Lion Conservation — The Facts

  • The African lions' numbers are diminishing rapidly due to habitat destruction, persecution by livestock farmers outside of protected areas, and human greed. 
  • Trophy hunting not only depletes the population of the African lion, but threatens its gene pool as well. Killing the dominant male of a pride (normally the target of a trophy hunt) sets off a chain of instinctive behaviour in which the subsequent dominant male kills all the young of the previous male (6-8 estimated deaths result from each male thst is shot). 
  • In the late 20th century, wildlife preserves were created to restrict safari hunting, but the African lion population continues to decline. Their numbers have declined from 100,000 in the 1980s, halving to 50,000 in 1990, to as few as 16,000 today.
  • An ever-expanding human population has led to competition between herders and lions for land and food. Lions living at the edge of the preserves sometimes stray from protected areas in search of easy prey.
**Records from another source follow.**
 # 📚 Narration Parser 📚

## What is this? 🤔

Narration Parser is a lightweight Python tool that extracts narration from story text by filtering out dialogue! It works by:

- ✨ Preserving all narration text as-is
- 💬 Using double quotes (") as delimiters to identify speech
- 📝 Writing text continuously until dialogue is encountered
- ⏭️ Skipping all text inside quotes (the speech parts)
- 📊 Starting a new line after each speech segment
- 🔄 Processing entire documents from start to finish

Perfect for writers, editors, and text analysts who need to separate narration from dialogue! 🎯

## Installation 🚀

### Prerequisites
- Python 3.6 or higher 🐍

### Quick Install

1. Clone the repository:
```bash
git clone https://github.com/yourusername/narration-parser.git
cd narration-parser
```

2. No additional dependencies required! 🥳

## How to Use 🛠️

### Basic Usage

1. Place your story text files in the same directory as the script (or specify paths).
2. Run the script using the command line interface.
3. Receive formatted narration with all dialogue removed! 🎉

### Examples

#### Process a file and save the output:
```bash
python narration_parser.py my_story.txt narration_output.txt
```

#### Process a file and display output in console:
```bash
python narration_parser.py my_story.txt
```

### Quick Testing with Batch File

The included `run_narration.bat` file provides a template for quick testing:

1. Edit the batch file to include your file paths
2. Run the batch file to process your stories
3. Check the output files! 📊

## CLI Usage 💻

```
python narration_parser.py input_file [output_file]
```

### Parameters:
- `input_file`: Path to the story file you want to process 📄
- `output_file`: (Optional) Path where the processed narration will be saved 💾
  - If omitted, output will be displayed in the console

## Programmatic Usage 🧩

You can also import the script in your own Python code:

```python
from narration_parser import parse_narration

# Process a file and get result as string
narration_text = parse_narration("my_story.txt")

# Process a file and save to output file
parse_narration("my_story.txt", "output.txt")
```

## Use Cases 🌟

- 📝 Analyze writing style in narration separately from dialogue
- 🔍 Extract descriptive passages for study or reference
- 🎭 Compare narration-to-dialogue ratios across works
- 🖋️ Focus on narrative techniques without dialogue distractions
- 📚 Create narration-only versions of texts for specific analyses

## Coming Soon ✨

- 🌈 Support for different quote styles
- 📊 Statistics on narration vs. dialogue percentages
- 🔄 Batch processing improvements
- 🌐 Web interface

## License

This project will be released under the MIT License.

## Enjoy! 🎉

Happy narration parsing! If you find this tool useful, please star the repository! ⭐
The Maasai and other ranchers will often kill them to protect their livestock and source of livelihood.
  • The retaliatory killing of lions by pastoralists is a serious threat to lion conservation in Maasai Steppe.
  • Over the past six years, pastoralist families have lost more than 500 herds of livestock including cattle, goat, sheep and donkeys due to predation by lions, while more than 226 lions have been killed in retaliation for livestock predation.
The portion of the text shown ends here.